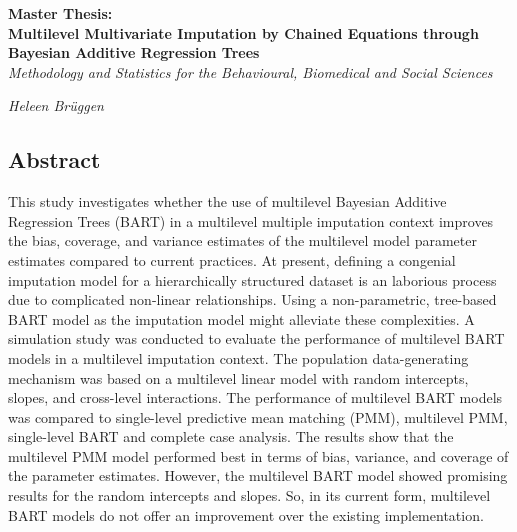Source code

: \documentclass[10pt, a4paper, titlepage]{article}
\begin{document}
\begin{titlingpage}
\begin{center}
\Huge\textbf{Master Thesis:  \\ Multilevel Multivariate Imputation by Chained Equations through Bayesian Additive Regression Trees} \\
\Large\textit{Methodology and Statistics for the Behavioural, Biomedical and Social Sciences}

\vspace{.5cm}

\normalsize\textit{Heleen Brüggen}

\vspace{1cm}

\begin{minipage}{1\textwidth}
\begin{center}
\section*{Abstract}
\end{center}
\end{minipage}

\vspace{.25cm}

\begin{minipage}{1\textwidth}
    This study investigates whether the use of multilevel Bayesian Additive Regression Trees (BART) in a multilevel multiple imputation context improves the bias, coverage, and variance estimates of the multilevel model parameter estimates compared to current practices. At present, defining a congenial imputation model for a hierarchically structured dataset is an laborious process due to complicated non-linear relationships. Using a non-parametric, tree-based BART model as the imputation model might alleviate these complexities. A simulation study was conducted to evaluate the performance of multilevel BART models in a multilevel imputation context. The population data-generating mechanism was based on a multilevel linear model with random intercepts, slopes, and cross-level interactions. The performance of multilevel BART models was compared to single-level predictive mean matching (PMM), multilevel PMM, single-level BART and complete case analysis. The results show that the multilevel PMM model performed best in terms of bias, variance, and coverage of the parameter estimates. However, the multilevel BART model showed promising results for the random intercepts and slopes. So, in its current form, multilevel BART models do not offer an improvement over the existing implementation.
\end{minipage}


\end{center}
\end{titlingpage}
\end{document}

**********

> **WHAT YOU NEED TO DO**: Look over the listing. Pull out every line with the string "titlingpage" in it.

> **OUTPUT**:
\begin{titlingpage}
\end{titlingpage}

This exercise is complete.